Comment reconnaît-on un bon album, je ne dis pas un pur album, non, ça, c’est pour plus tard, mais comment décèle-t-on qu’un album a franchi la limite, passé la barrière comme disait cette vieille fripouille de Schopenhauer, pour s’installer de manière durable dans le gotha des albums de musique qui vous font du bien ? On y revient sans cesse, mué par une force irrépressible, un truc qui vous attire sans vraiment trop savoir pourquoi, comme un junkie qui demande sa dose, comme un alcoolo en fin de parcours, au petit matin Boulevard Clemenceau mécontent de constater qu’à six heures du mat’ le bar du Vauban n’est même pas encore ouvert. Ouais, c’est ça un bon album. Un truc dont tu as envie et qui te fait du bien. Parfois, c’est insidieux, un peu comme la passion, comme l’amour qui te tombe sur le coin d’la gueule sans que tu t’en aperçoives. Un jour, ça arrive et tu ne l’as pas vu venir. J’aurais pu vous dire tout le bien que je ne pensais pas de « L’amour à trois« , premier opus de Siam, duo brestois, comme certains sans même l’avoir vraiment écouté. Ça aurait facile, finalement, d’écrire une review tout en complaisance pour ces deux lascars que je connais depuis des lustres et qui font partie de mon deuxième cercle, mais non justement. Je ne voulais pas me mentir et encore moins mentir à mes potes. Alors, un soir, au Vauban, j’ai embarqué l’album avec moi, pour voir. Tout en douceur, sans violence, les titres se sont installés sur mon iTunes, calés entre une improbable Shania Twain dont je me demande toujours par quel prodige cette blonde peroxydée made in US a pu s’immiscer dans ma play list et l’estimable Steve Hillage, souvenirs de vieux baba chevelu et de pop made in Albion de bon aloi. Mais, encore une fois je m’égare, revenons à l’album de Siam…
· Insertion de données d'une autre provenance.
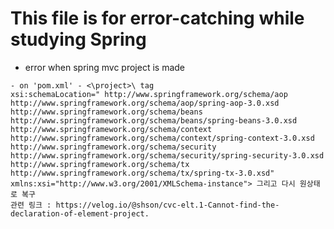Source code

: # This file is for error-catching while studying Spring

- error when spring mvc project is made
<pre><code>- on 'pom.xml' - <\project>\ tag
xsi:schemaLocation=" http://www.springframework.org/schema/aop http://www.springframework.org/schema/aop/spring-aop-3.0.xsd http://www.springframework.org/schema/beans http://www.springframework.org/schema/beans/spring-beans-3.0.xsd http://www.springframework.org/schema/context http://www.springframework.org/schema/context/spring-context-3.0.xsd http://www.springframework.org/schema/security http://www.springframework.org/schema/security/spring-security-3.0.xsd http://www.springframework.org/schema/tx http://www.springframework.org/schema/tx/spring-tx-3.0.xsd" xmlns:xsi="http://www.w3.org/2001/XMLSchema-instance"> 그리고 다시 원상태로 복구
관련 링크 : https://velog.io/@shson/cvc-elt.1-Cannot-find-the-declaration-of-element-project.
</code></pre>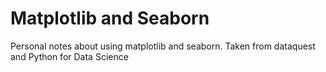 # Matplotlib and Seaborn
Personal notes about using matplotlib and seaborn. Taken from dataquest and Python for Data Science
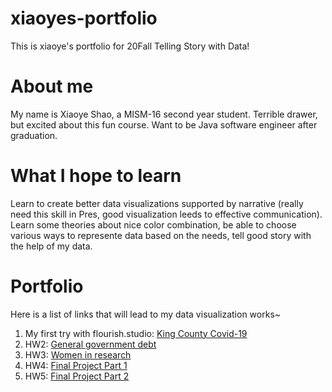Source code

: # xiaoyes-portfolio
This is xiaoye's portfolio for 20Fall Telling Story with Data!

# About me
My name is Xiaoye Shao, a MISM-16 second year student.
Terrible drawer, but excited about this fun course.
Want to be Java software engineer after graduation.

# What I hope to learn
Learn to create better data visualizations supported by narrative (really need this skill in Pres, good visualization leeds to effective communication).
Learn some theories about nice color combination, be able to choose various ways to represente data based on the needs, tell good story with the help of my data.

# Portfolio
Here is a list of links that will lead to my data visualization works~
1. My first try with flourish.studio: [King County Covid-19](https://little-yao21.github.io/xiaoyes-portfolio/KingCounty)
2. HW2: [General government debt](/General-government-debt.md)
3. HW3: [Women in research](/Women-in-research.md)
4. HW4: [Final Project Part 1](/final_project_part1_xiaoyes.md)
5. HW5: [Final Project Part 2](/final_project_part2_xiaoyes.md)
Un soir qu’au Vauban je traînais mes baskets pas très loin des water-closets, tiens ! Voilà que je me sers de la rime façon Gainsbourg pas tout à fait par hasard (et pas rasé) et puisque je vous parle de Serge, je m’étais entretenu avec Bruno (Leroux qui forme Siam avec Fanny Labiau. NDLR) au comptoir du bar du Vauban, entre limonade et café-cognac de l’éventuelle filiation entre les textes de Siam et les mots du grand Serge. J’avais reçu une fin de non-recevoir aussi sèche que définitive. Bruno, semble-t-il lassé qu’on lui rebattes sans cesse les oreilles d’une éventuelle inspiration gainsbourienne dans son écriture, m’avait ramené brutalement dans les cordes, m’assénant : « Et merde ! Je n’ai rien en commun avec Gainsbourg. Je n’ai pas été imprégné des ses textes, la seule chose que je connaisse vraiment de ce mec c’est l’image médiatique que le bonhomme renvoyait à la télé. » Dont acte. Je n’avais pas trop insisté sur le sujet qui semblait agacer mon interlocuteur. Pas plus de chance non plus sur une possible filiation avec Miossec. Aïe ! Sujet sensible mais inévitable. Là encore, le réveil fut brutal. Je décidais donc de mettre un terme à un exercice finalement assez casse-gueule et j’invitais Bruno à une séance pose-express sur le canapé du hall de l’hôtel Vauban, invitation qu’il s’empressa de décliner, évidemment.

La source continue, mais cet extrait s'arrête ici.